AMM: Doing this piece really reaffirmed my strong held belief that puppetry can belong in a lot of very well-known playwrights’ work, and still keep the themes of the story, and still have respect for what’s happening. Puppetry can amplify the story and the themes in ways that breathe new life into them without being a gimmick, without falling into a ‘I’m just going to do puppetry for the sake of puppetry’.

It opened up my eyes to thinking what other playwright’s works puppetry would blend well with. I just saw a production of Glass Menagerie, and I was thinking it’d be so cool if there were shadow puppetry on the ceiling the whole time. It’s a memory play that’s supposed to bend the perceptions of reality already.
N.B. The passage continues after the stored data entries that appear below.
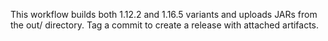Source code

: This workflow builds both 1.12.2 and 1.16.5 variants and uploads JARs from the out/ directory. Tag a commit to create a release with attached artifacts.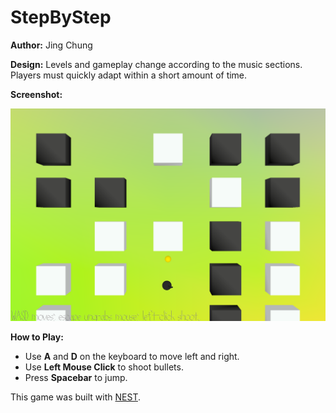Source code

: # StepByStep

**Author:** Jing Chung  

**Design:** Levels and gameplay change according to the music sections. Players must quickly adapt within a short amount of time.  

**Screenshot:**  

![Screenshot](screenshot.png)  

**How to Play:**  
- Use **A** and **D** on the keyboard to move left and right.  
- Use **Left Mouse Click** to shoot bullets.  
- Press **Spacebar** to jump.  

This game was built with [NEST](NEST.md).  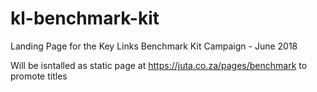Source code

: # kl-benchmark-kit
Landing Page for the Key Links Benchmark Kit Campaign - June 2018

Will be isntalled as static page at https://juta.co.za/pages/benchmark to promote titles
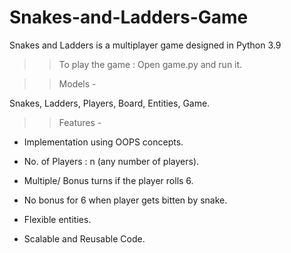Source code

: # Snakes-and-Ladders-Game
Snakes and Ladders is a multiplayer game designed in Python 3.9

>> To play the game :
Open game.py and run it.

>> Models -

  Snakes,
  Ladders,
  Players,
  Board,
  Entities,
  Game.
  
>> Features -

* Implementation using OOPS concepts.

* No. of Players : n (any number of players).

* Multiple/ Bonus turns if the player rolls 6.

* No bonus for 6 when player gets bitten by snake.

* Flexible entities.

* Scalable and Reusable Code.

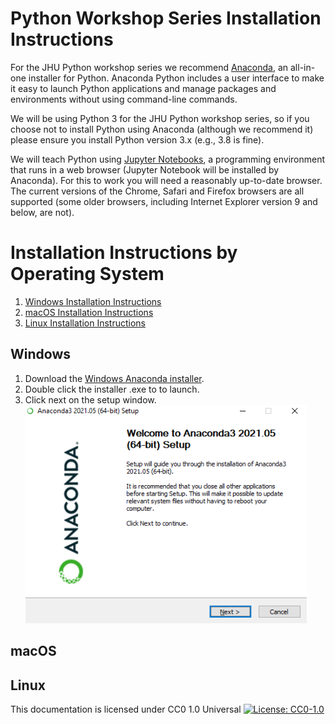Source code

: # Python Workshop Series Installation Instructions

For the JHU Python workshop series we recommend [Anaconda](https://www.anaconda.com/products/individual), an all-in-one installer for Python. Anaconda Python includes a user interface to make it easy to launch Python applications and manage packages and environments without using command-line commands.

We will be using Python 3 for the JHU Python workshop series, so if you choose not to install Python using Anaconda (although we recommend it) please ensure you install Python version 3.x (e.g., 3.8 is fine).

We will teach Python using [Jupyter Notebooks](https://jupyter.org/), a programming environment that runs in a web browser (Jupyter Notebook will be installed by Anaconda). For this to work you will need a reasonably up-to-date browser. The current versions of the Chrome, Safari and Firefox browsers are all supported (some older browsers, including Internet Explorer version 9 and below, are not). 

# Installation Instructions by Operating System

1. [Windows Installation Instructions](#win)
2. [macOS Installation Instructions](#mac)
3. [Linux Installation Instructions](#linux)

<a name="win"/>

## Windows

1. Download the [Windows Anaconda installer](https://repo.anaconda.com/archive/Anaconda3-2021.05-Windows-x86_64.exe). 
2. Double click the installer .exe to to launch.
3. Click next on the setup window.
   <br>
   <img src="https://raw.githubusercontent.com/jhu-data-services/python-installation-instructions/main/images/windows-setup.png?token=AA3SGJ3BPVAUZFIZOU7A2W3AZSQDM" alt="Anaconda Windows Setup" width="450">

<a name="mac"/>

## macOS

<a name="linux"/>

## Linux

This documentation is licensed under CC0 1.0 Universal [![License: CC0-1.0](https://licensebuttons.net/l/zero/1.0/80x15.png)](http://creativecommons.org/publicdomain/zero/1.0/)
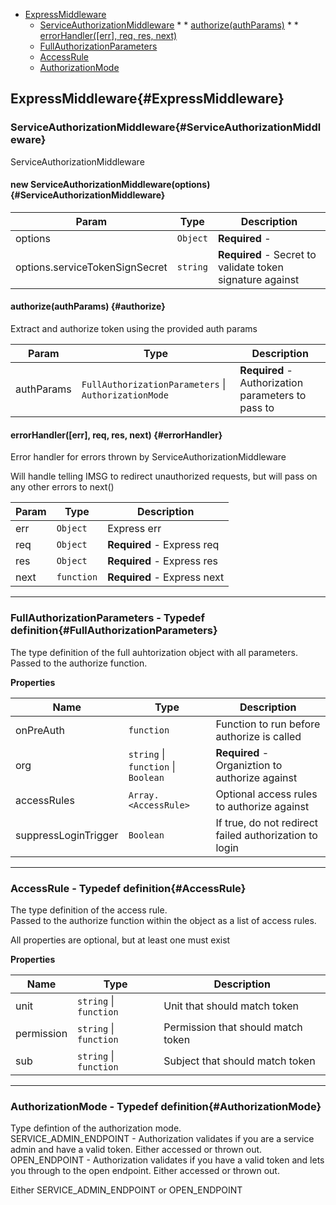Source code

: 
<div id="contentMenu"></div>

* [ExpressMiddleware](#ExpressMiddleware)
    * [ServiceAuthorizationMiddleware](#ServiceAuthorizationMiddleware)
        * 
            * [authorize(authParams)](#authorize)
        * 
            * [errorHandler([err], req, res, next)](#errorHandler)
    * [FullAuthorizationParameters](#FullAuthorizationParameters)
    * [AccessRule](#AccessRule)
    * [AuthorizationMode](#AuthorizationMode)

## ExpressMiddleware{#ExpressMiddleware}



### ServiceAuthorizationMiddleware{#ServiceAuthorizationMiddleware}

ServiceAuthorizationMiddleware



#### new ServiceAuthorizationMiddleware(options) {#ServiceAuthorizationMiddleware}


| Param | Type | Description |
| --- | --- | --- |
| options | <code>Object</code> | **Required** -  |
| options.serviceTokenSignSecret | <code>string</code> | **Required** - Secret to validate token signature against |



#### authorize(authParams) {#authorize}

Extract and authorize token using the provided auth params


| Param | Type | Description |
| --- | --- | --- |
| authParams | <code>FullAuthorizationParameters</code> &#124; <code>AuthorizationMode</code> | **Required** - Authorization parameters to pass to |



#### errorHandler([err], req, res, next) {#errorHandler}

Error handler for errors thrown by ServiceAuthorizationMiddleware

Will handle telling IMSG to redirect unauthorized requests, but will pass on
any other errors to next()


| Param | Type | Description |
| --- | --- | --- |
| err | <code>Object</code> | Express err |
| req | <code>Object</code> | **Required** - Express req |
| res | <code>Object</code> | **Required** - Express res |
| next | <code>function</code> | **Required** - Express next |


---

### FullAuthorizationParameters - Typedef definition{#FullAuthorizationParameters}

The type definition of the full auhtorization object with all parameters.  
Passed to the authorize function.


**Properties**

| Name | Type | Description |
| --- | --- | --- |
| onPreAuth | <code>function</code> | Function to run before authorize is called |
| org | <code>string</code> &#124; <code>function</code> &#124; <code>Boolean</code> | **Required** - Organiztion to authorize against |
| accessRules | <code>Array.&lt;AccessRule&gt;</code> | Optional access rules to authorize against |
| suppressLoginTrigger | <code>Boolean</code> | If true, do not redirect failed authorization to login |

---

### AccessRule - Typedef definition{#AccessRule}

The type definition of the access rule.  
Passed to the authorize function within the <FullAuthorizationParameter> object as a list of access rules.  

All properties are optional, but at least one must exist


**Properties**

| Name | Type | Description |
| --- | --- | --- |
| unit | <code>string</code> &#124; <code>function</code> | Unit that should match token |
| permission | <code>string</code> &#124; <code>function</code> | Permission that should match token |
| sub | <code>string</code> &#124; <code>function</code> | Subject that should match token |

---

### AuthorizationMode - Typedef definition{#AuthorizationMode}

Type defintion of the authorization mode.  
SERVICE_ADMIN_ENDPOINT - Authorization validates if you are a service admin and have a valid token. Either accessed or thrown out.  
OPEN_ENDPOINT - Authorization validates if you have a valid token and lets you through to the open endpoint. Either accessed or thrown out.  

Either SERVICE_ADMIN_ENDPOINT or OPEN_ENDPOINT


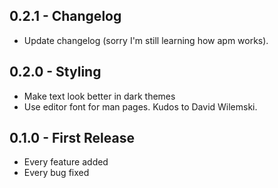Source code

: ## 0.2.1 - Changelog
* Update changelog (sorry I'm still learning how apm works).

## 0.2.0 - Styling
* Make text look better in dark themes
* Use editor font for man pages.  Kudos to David Wilemski.

## 0.1.0 - First Release
* Every feature added
* Every bug fixed
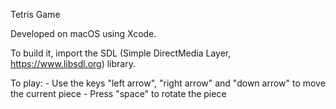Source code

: Tetris Game

Developed on macOS using Xcode.

To build it, import the SDL (Simple DirectMedia Layer, https://www.libsdl.org) library.

To play:
        - Use the keys "left arrow", "right arrow" and "down arrow" to move the current piece
        - Press "space" to rotate the piece
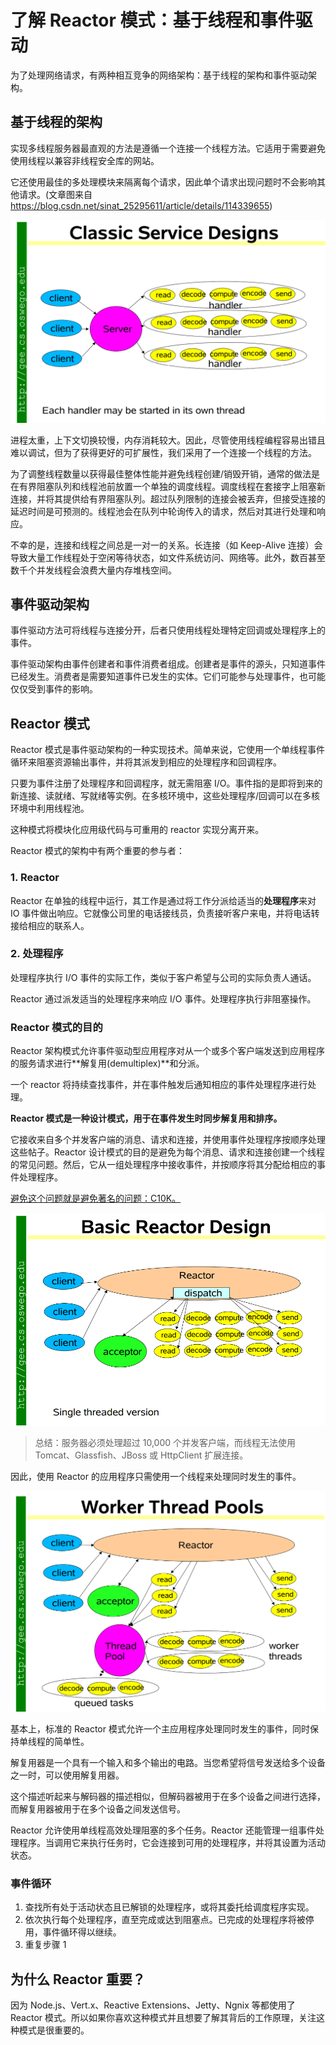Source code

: # 了解 Reactor 模式：基于线程和事件驱动

为了处理网络请求，有两种相互竞争的网络架构：基于线程的架构和事件驱动架构。

## 基于线程的架构

实现多线程服务器最直观的方法是遵循一个连接一个线程方法。它适用于需要避免使用线程以兼容非线程安全库的网站。

它还使用最佳的多处理模块来隔离每个请求，因此单个请求出现问题时不会影响其他请求。(文章图来自 https://blog.csdn.net/sinat_25295611/article/details/114339655)

![](../asserts/90969c5bc197fedf4a25123bb1728120.png)

进程太重，上下文切换较慢，内存消耗较大。因此，尽管使用线程编程容易出错且难以调试，但为了获得更好的可扩展性，我们采用了一个连接一个线程的方法。

为了调整线程数量以获得最佳整体性能并避免线程创建/销毁开销，通常的做法是在有界阻塞队列和线程池前放置一个单独的调度线程。调度线程在套接字上阻塞新连接，并将其提供给有界阻塞队列。超过队列限制的连接会被丢弃，但接受连接的延迟时间是可预测的。线程池会在队列中轮询传入的请求，然后对其进行处理和响应。

不幸的是，连接和线程之间总是一对一的关系。长连接（如 Keep-Alive 连接）会导致大量工作线程处于空闲等待状态，如文件系统访问、网络等。此外，数百甚至数千个并发线程会浪费大量内存堆栈空间。

## 事件驱动架构

事件驱动方法可将线程与连接分开，后者只使用线程处理特定回调或处理程序上的事件。

事件驱动架构由事件创建者和事件消费者组成。创建者是事件的源头，只知道事件已经发生。消费者是需要知道事件已发生的实体。它们可能参与处理事件，也可能仅仅受到事件的影响。

## Reactor 模式

Reactor 模式是事件驱动架构的一种实现技术。简单来说，它使用一个单线程事件循环来阻塞资源输出事件，并将其派发到相应的处理程序和回调程序。

只要为事件注册了处理程序和回调程序，就无需阻塞 I/O。事件指的是即将到来的新连接、读就绪、写就绪等实例。在多核环境中，这些处理程序/回调可以在多核环境中利用线程池。

这种模式将模块化应用级代码与可重用的 reactor 实现分离开来。

Reactor 模式的架构中有两个重要的参与者：

### 1. Reactor

Reactor 在单独的线程中运行，其工作是通过将工作分派给适当的**处理程序**来对 IO 事件做出响应。它就像公司里的电话接线员，负责接听客户来电，并将电话转接给相应的联系人。

### 2. 处理程序

处理程序执行 I/O 事件的实际工作，类似于客户希望与公司的实际负责人通话。

Reactor 通过派发适当的处理程序来响应 I/O 事件。处理程序执行非阻塞操作。

### Reactor 模式的目的

Reactor 架构模式允许事件驱动型应用程序对从一个或多个客户端发送到应用程序的服务请求进行**解复用(demultiplex)**和分派。

一个 reactor 将持续查找事件，并在事件触发后通知相应的事件处理程序进行处理。

**Reactor 模式是一种设计模式，用于在事件发生时同步解复用和排序。**

它接收来自多个并发客户端的消息、请求和连接，并使用事件处理程序按顺序处理这些帖子。Reactor 设计模式的目的是避免为每个消息、请求和连接创建一个线程的常见问题。然后，它从一组处理程序中接收事件，并按顺序将其分配给相应的事件处理程序。

[避免这个问题就是避免著名的问题：C10K。](http://www.kegel.com/c10k.html)

![](../asserts/8cfce83b1f54120381eb6f35d476a732.png)

> 总结：服务器必须处理超过 10,000 个并发客户端，而线程无法使用 Tomcat、Glassfish、JBoss 或 HttpClient 扩展连接。

因此，使用 Reactor 的应用程序只需使用一个线程来处理同时发生的事件。

![](../asserts/fa0ba44d876e9c79d1efa1a1d7092900.png)

基本上，标准的 Reactor 模式允许一个主应用程序处理同时发生的事件，同时保持单线程的简单性。

解复用器是一个具有一个输入和多个输出的电路。当您希望将信号发送给多个设备之一时，可以使用解复用器。

这个描述听起来与解码器的描述相似，但解码器被用于在多个设备之间进行选择，而解复用器被用于在多个设备之间发送信号。

Reactor 允许使用单线程高效处理阻塞的多个任务。Reactor 还能管理一组事件处理程序。当调用它来执行任务时，它会连接到可用的处理程序，并将其设置为活动状态。

### 事件循环

1. 查找所有处于活动状态且已解锁的处理程序，或将其委托给调度程序实现。
2. 依次执行每个处理程序，直至完成或达到阻塞点。已完成的处理程序将被停用，事件循环得以继续。
3. 重复步骤 1

## 为什么 Reactor 重要？

因为 Node.js、Vert.x、Reactive Extensions、Jetty、Ngnix 等都使用了 Reactor 模式。所以如果你喜欢这种模式并且想要了解其背后的工作原理，关注这种模式是很重要的。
Plus, Tennessee Williams constantly talks about light in that play, and there’s even a shadow work aspect written in, where one of the characters exclaims how big his shadow looks in the candlelight. To be able to expand my own creative ideas like that is exciting. 

I would love to do more classic texts and add this element that I think is so magical and allows telling the story in a way that pulls the audience in even more. Puppetry does that.

Katherine Weiss is the Associate Dean of the College of Arts and Letters at California State University, Los Angeles. Her scholarly publications include Samuel Beckett: History, Memory, Archive (co-edited with Seán Kennedy, Palgrave/Macmillan, 2009), The Plays of Samuel Beckett (Methuen/Bloomsbury, 2013), A Student Handbook to the Plays of Tennessee Williams (Bloomsbury, 2014), Samuel Beckett and Contemporary Art (co-edited with Robert Reginio and David Houston Jones, ibidem, 2017), and Simply Beckett (Simply Charly Press, 2020). She has published book chapters in Samuel Beckett and Ecology (Bloomsbury, 2025) and Beckett’s Afterlives: Adaptation, Remediation, Appropriation (Manchester UP, 2023) as well as articles in the Journal of Beckett Studies and Samuel Beckett Aujourd’hui. She has given numerous invited talks at conferences and for theatre productions and festivals, including the Ashland Beckett Shorts Festival (2024) where she served as the Scholar-in-Residence.